The problem: Copy the data exactly as it appears, and do not include any pictures.

▬▬▬▬▬▬

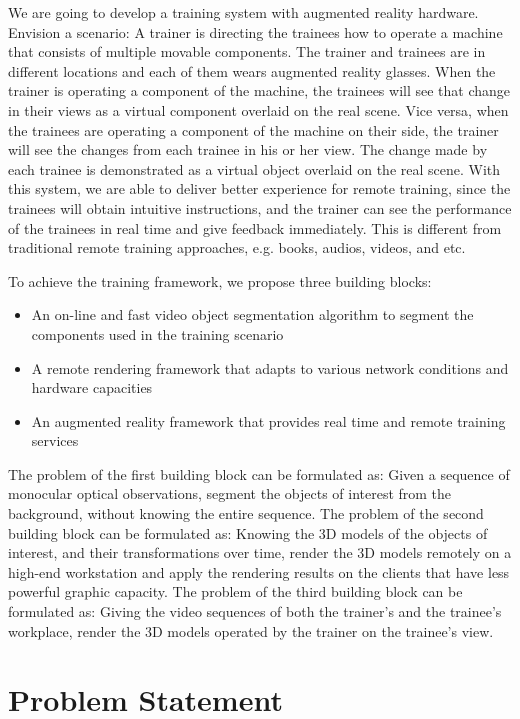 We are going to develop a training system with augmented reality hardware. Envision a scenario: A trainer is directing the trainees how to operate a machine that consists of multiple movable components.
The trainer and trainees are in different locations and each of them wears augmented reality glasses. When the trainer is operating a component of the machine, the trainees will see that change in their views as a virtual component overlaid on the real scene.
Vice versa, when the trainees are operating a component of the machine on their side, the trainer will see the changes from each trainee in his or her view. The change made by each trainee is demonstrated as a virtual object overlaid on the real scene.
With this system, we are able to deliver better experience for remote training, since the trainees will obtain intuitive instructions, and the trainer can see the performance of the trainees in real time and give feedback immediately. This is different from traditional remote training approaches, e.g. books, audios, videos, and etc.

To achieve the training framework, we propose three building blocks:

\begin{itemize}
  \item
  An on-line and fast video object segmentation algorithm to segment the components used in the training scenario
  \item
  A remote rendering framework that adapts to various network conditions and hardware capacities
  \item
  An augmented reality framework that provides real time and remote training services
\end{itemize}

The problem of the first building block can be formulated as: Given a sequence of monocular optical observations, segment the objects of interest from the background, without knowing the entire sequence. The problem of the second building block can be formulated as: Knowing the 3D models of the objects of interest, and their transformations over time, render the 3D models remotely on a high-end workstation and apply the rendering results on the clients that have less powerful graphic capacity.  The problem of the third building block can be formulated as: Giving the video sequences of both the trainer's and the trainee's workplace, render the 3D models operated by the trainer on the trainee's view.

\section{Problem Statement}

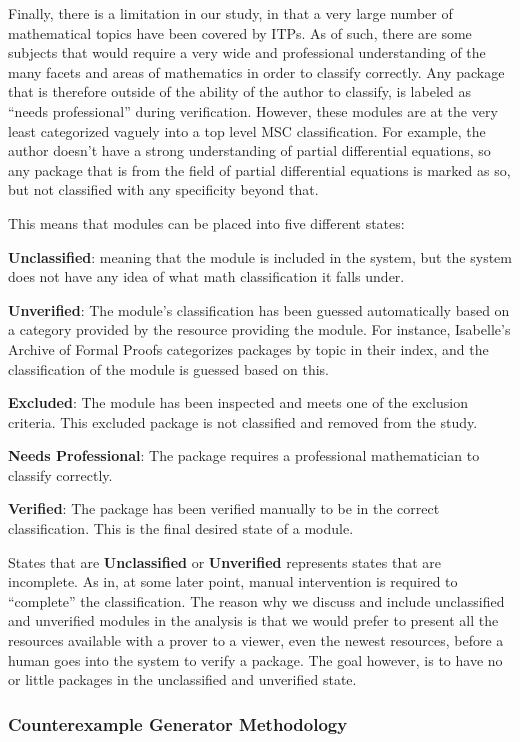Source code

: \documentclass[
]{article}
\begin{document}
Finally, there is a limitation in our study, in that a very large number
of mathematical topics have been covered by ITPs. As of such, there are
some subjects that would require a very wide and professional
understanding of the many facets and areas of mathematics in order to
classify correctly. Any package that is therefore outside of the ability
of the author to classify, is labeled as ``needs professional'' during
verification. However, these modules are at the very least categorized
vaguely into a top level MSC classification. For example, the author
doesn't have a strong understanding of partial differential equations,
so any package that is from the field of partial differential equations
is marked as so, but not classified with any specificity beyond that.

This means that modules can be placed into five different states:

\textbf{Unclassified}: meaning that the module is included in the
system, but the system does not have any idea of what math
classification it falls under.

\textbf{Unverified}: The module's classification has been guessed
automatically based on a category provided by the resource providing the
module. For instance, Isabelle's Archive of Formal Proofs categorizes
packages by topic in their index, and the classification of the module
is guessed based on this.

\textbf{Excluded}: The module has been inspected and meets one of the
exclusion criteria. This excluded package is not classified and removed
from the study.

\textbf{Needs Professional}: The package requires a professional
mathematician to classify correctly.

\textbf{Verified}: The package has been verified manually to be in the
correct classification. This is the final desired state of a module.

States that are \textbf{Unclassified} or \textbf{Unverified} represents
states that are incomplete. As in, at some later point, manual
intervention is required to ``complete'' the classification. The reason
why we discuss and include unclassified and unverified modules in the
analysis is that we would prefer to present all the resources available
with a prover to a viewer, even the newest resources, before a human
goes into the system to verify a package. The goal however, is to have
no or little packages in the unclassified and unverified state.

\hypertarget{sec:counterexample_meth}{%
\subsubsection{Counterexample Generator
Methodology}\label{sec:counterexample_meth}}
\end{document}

▬▬▬▬▬▬

Task answer:
 We are going to develop a training system with augmented reality hardware. Envision a scenario: A trainer is directing the trainees how to operate a machine that consists of multiple movable components.
The trainer and trainees are in different locations and each of them wears augmented reality glasses. When the trainer is operating a component of the machine, the trainees will see that change in their views as a virtual component overlaid on the real scene.
Vice versa, when the trainees are operating a component of the machine on their side, the trainer will see the changes from each trainee in his or her view. The change made by each trainee is demonstrated as a virtual object overlaid on the real scene.
With this system, we are able to deliver better experience for remote training, since the trainees will obtain intuitive instructions, and the trainer can see the performance of the trainees in real time and give feedback immediately. This is different from traditional remote training approaches, e.g. books, audios, videos, and etc.

To achieve the training framework, we propose three building blocks:

\begin{itemize}
  \item
  An on-line and fast video object segmentation algorithm to segment the components used in the training scenario
  \item
  A remote rendering framework that adapts to various network conditions and hardware capacities
  \item
  An augmented reality framework that provides real time and remote training services
\end{itemize}

The problem of the first building block can be formulated as: Given a sequence of monocular optical observations, segment the objects of interest from the background, without knowing the entire sequence. The problem of the second building block can be formulated as: Knowing the 3D models of the objects of interest, and their transformations over time, render the 3D models remotely on a high-end workstation and apply the rendering results on the clients that have less powerful graphic capacity.  The problem of the third building block can be formulated as: Giving the video sequences of both the trainer's and the trainee's workplace, render the 3D models operated by the trainer on the trainee's view.

\section{Problem Statement}

Source code

: \documentclass[
]{article}
\begin{document}
Finally, there is a limitation in our study, in that a very large number
of mathematical topics have been covered by ITPs. As of such, there are
some subjects that would require a very wide and professional
understanding of the many facets and areas of mathematics in order to
classify correctly. Any package that is therefore outside of the ability
of the author to classify, is labeled as ``needs professional'' during
verification. However, these modules are at the very least categorized
vaguely into a top level MSC classification. For example, the author
doesn't have a strong understanding of partial differential equations,
so any package that is from the field of partial differential equations
is marked as so, but not classified with any specificity beyond that.

This means that modules can be placed into five different states:

\textbf{Unclassified}: meaning that the module is included in the
system, but the system does not have any idea of what math
classification it falls under.

\textbf{Unverified}: The module's classification has been guessed
automatically based on a category provided by the resource providing the
module. For instance, Isabelle's Archive of Formal Proofs categorizes
packages by topic in their index, and the classification of the module
is guessed based on this.

\textbf{Excluded}: The module has been inspected and meets one of the
exclusion criteria. This excluded package is not classified and removed
from the study.

\textbf{Needs Professional}: The package requires a professional
mathematician to classify correctly.

\textbf{Verified}: The package has been verified manually to be in the
correct classification. This is the final desired state of a module.

States that are \textbf{Unclassified} or \textbf{Unverified} represents
states that are incomplete. As in, at some later point, manual
intervention is required to ``complete'' the classification. The reason
why we discuss and include unclassified and unverified modules in the
analysis is that we would prefer to present all the resources available
with a prover to a viewer, even the newest resources, before a human
goes into the system to verify a package. The goal however, is to have
no or little packages in the unclassified and unverified state.

\hypertarget{sec:counterexample_meth}{%
\subsubsection{Counterexample Generator
Methodology}\label{sec:counterexample_meth}}
\end{document}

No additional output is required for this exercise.